■ WHAT NEEDS TO BE DONE ■
With the line containing "- 循环冗余校验函数，如CRC32" as the start and the line containing "- 字符串类含有隐性成本，在" as the end, transcribe that span of the entries below exactly, including both.

■ EXERCISE INPUTS ■
▼

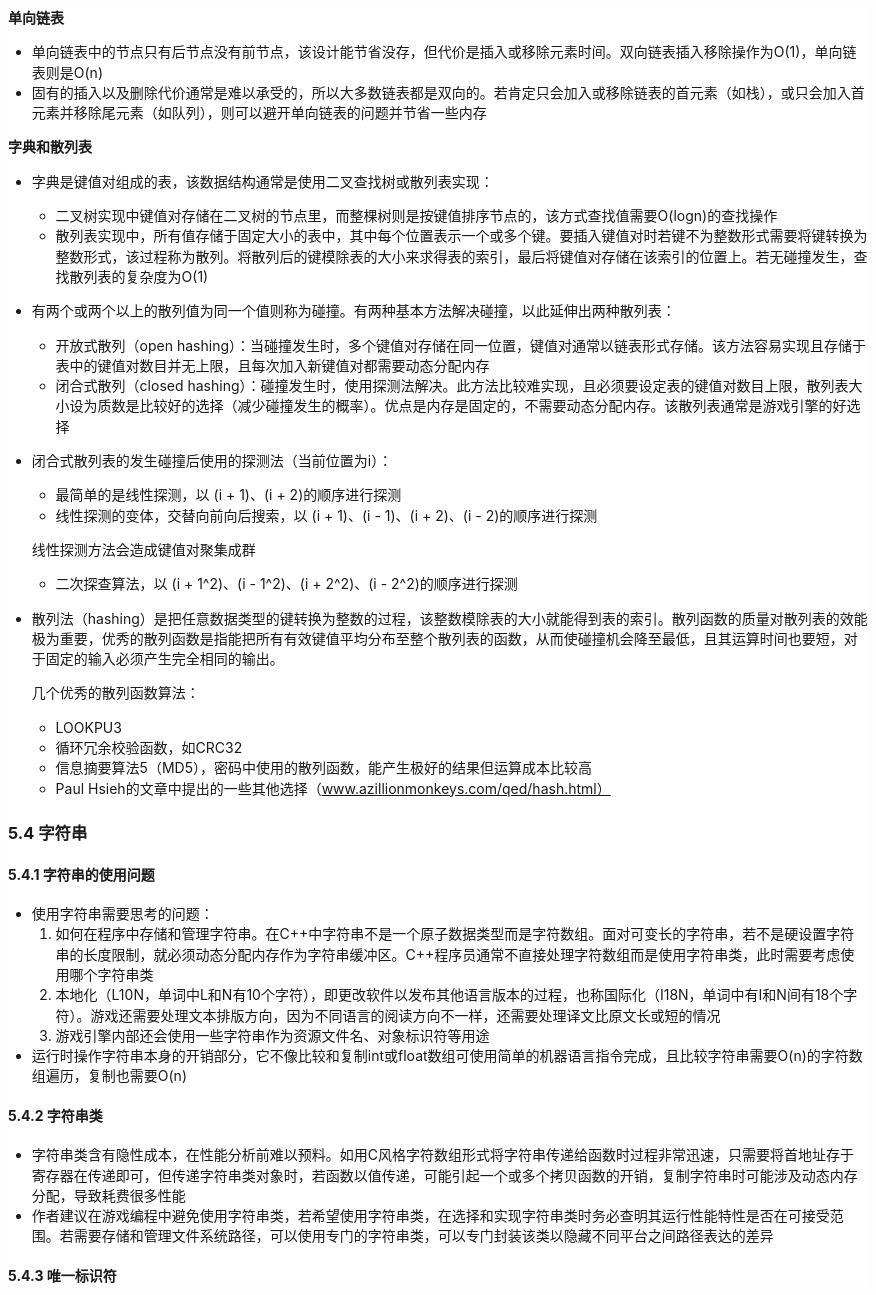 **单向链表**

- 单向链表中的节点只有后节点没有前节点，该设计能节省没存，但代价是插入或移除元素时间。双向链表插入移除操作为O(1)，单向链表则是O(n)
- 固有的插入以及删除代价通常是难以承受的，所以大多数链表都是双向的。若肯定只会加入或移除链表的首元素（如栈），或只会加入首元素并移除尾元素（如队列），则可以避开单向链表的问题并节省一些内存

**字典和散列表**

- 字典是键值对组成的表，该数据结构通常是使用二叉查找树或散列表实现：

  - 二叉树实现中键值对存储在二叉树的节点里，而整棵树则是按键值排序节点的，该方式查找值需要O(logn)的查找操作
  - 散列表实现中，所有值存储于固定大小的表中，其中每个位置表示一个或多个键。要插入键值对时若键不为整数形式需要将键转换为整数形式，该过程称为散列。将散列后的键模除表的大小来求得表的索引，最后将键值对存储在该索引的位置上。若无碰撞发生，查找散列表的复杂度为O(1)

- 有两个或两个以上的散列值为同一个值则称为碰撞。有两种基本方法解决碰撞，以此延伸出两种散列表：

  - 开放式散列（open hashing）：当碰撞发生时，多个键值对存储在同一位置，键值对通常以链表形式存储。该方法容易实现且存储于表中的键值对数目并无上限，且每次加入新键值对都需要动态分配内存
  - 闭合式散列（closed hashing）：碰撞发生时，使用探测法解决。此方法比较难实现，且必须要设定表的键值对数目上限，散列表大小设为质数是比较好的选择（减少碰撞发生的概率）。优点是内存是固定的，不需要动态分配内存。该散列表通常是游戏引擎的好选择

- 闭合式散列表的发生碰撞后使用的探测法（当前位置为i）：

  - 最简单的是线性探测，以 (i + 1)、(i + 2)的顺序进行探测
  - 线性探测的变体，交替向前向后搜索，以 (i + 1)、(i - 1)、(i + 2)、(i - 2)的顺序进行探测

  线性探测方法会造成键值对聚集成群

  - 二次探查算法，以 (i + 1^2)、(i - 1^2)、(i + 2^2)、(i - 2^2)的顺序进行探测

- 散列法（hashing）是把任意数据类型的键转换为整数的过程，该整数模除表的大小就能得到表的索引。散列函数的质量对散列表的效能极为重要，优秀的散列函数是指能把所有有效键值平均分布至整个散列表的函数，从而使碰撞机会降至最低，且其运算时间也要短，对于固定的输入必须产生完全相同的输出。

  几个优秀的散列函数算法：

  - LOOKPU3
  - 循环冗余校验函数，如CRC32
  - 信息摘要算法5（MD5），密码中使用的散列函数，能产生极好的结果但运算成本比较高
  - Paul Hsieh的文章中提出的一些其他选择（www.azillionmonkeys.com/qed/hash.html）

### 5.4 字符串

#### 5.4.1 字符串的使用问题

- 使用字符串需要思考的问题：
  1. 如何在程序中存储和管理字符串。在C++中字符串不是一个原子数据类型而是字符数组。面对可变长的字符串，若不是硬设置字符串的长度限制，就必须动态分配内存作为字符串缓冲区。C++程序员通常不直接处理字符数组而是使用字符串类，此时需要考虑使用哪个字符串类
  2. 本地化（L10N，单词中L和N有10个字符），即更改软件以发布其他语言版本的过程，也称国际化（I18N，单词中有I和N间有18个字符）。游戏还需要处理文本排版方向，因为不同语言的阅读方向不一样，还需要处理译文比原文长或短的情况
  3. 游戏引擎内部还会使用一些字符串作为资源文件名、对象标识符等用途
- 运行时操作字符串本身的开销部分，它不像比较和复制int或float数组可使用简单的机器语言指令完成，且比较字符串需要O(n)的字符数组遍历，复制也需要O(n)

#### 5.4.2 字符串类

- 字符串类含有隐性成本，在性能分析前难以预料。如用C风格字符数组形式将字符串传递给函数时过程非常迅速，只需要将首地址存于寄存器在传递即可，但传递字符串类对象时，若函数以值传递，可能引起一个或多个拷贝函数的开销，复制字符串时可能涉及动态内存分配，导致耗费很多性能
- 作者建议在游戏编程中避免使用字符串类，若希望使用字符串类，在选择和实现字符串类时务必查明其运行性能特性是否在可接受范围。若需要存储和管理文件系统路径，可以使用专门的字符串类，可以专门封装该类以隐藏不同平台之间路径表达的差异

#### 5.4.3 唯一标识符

▲

■ RESULT BELOW ■
  - 循环冗余校验函数，如CRC32
  - 信息摘要算法5（MD5），密码中使用的散列函数，能产生极好的结果但运算成本比较高
  - Paul Hsieh的文章中提出的一些其他选择（www.azillionmonkeys.com/qed/hash.html）

### 5.4 字符串

#### 5.4.1 字符串的使用问题

- 使用字符串需要思考的问题：
  1. 如何在程序中存储和管理字符串。在C++中字符串不是一个原子数据类型而是字符数组。面对可变长的字符串，若不是硬设置字符串的长度限制，就必须动态分配内存作为字符串缓冲区。C++程序员通常不直接处理字符数组而是使用字符串类，此时需要考虑使用哪个字符串类
  2. 本地化（L10N，单词中L和N有10个字符），即更改软件以发布其他语言版本的过程，也称国际化（I18N，单词中有I和N间有18个字符）。游戏还需要处理文本排版方向，因为不同语言的阅读方向不一样，还需要处理译文比原文长或短的情况
  3. 游戏引擎内部还会使用一些字符串作为资源文件名、对象标识符等用途
- 运行时操作字符串本身的开销部分，它不像比较和复制int或float数组可使用简单的机器语言指令完成，且比较字符串需要O(n)的字符数组遍历，复制也需要O(n)

#### 5.4.2 字符串类

- 字符串类含有隐性成本，在性能分析前难以预料。如用C风格字符数组形式将字符串传递给函数时过程非常迅速，只需要将首地址存于寄存器在传递即可，但传递字符串类对象时，若函数以值传递，可能引起一个或多个拷贝函数的开销，复制字符串时可能涉及动态内存分配，导致耗费很多性能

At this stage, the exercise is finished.